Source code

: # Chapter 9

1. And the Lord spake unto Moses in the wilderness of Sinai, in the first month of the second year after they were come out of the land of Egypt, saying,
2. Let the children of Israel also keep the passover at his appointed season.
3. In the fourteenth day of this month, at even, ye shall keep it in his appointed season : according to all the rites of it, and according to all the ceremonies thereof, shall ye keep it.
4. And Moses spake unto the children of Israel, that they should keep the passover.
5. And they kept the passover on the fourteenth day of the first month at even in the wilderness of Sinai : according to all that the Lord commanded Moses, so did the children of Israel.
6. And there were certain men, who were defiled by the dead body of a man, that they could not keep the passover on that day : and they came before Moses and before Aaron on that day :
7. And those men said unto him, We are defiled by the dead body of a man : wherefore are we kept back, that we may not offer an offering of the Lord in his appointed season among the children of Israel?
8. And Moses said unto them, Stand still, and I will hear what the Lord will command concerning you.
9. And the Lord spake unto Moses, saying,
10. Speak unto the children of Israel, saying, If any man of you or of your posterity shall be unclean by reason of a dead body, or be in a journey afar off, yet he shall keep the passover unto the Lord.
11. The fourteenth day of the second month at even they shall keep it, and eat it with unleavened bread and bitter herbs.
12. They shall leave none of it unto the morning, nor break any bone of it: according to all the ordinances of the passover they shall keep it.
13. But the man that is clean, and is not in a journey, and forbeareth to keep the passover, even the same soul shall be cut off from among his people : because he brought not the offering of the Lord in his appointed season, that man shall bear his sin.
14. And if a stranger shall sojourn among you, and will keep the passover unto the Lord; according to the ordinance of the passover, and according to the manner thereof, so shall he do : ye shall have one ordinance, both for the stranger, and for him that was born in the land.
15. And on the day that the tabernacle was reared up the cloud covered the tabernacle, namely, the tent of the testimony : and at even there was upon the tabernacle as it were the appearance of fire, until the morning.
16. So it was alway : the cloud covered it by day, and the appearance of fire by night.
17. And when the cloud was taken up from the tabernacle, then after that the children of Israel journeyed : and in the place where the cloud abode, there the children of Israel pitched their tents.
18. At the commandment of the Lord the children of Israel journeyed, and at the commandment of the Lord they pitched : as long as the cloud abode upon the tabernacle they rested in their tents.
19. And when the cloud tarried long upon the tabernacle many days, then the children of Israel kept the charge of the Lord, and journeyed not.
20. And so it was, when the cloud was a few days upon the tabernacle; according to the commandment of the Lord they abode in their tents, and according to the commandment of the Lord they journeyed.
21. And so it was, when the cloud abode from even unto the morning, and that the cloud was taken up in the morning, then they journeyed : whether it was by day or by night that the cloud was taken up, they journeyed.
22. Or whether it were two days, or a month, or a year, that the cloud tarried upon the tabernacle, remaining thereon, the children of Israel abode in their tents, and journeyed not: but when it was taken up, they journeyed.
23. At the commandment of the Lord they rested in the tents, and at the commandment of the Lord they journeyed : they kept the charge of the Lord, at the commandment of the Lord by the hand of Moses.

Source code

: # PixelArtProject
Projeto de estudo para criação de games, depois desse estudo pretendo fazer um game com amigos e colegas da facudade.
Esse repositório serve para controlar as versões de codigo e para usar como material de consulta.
◇ ◇ ◇ ◇ ◇
• _What you need to do_:
In the records above, find the lines holding "offering". Copy each one.

• _Expected answer_:
7. And those men said unto him, We are defiled by the dead body of a man : wherefore are we kept back, that we may not offer an offering of the Lord in his appointed season among the children of Israel?
13. But the man that is clean, and is not in a journey, and forbeareth to keep the passover, even the same soul shall be cut off from among his people : because he brought not the offering of the Lord in his appointed season, that man shall bear his sin.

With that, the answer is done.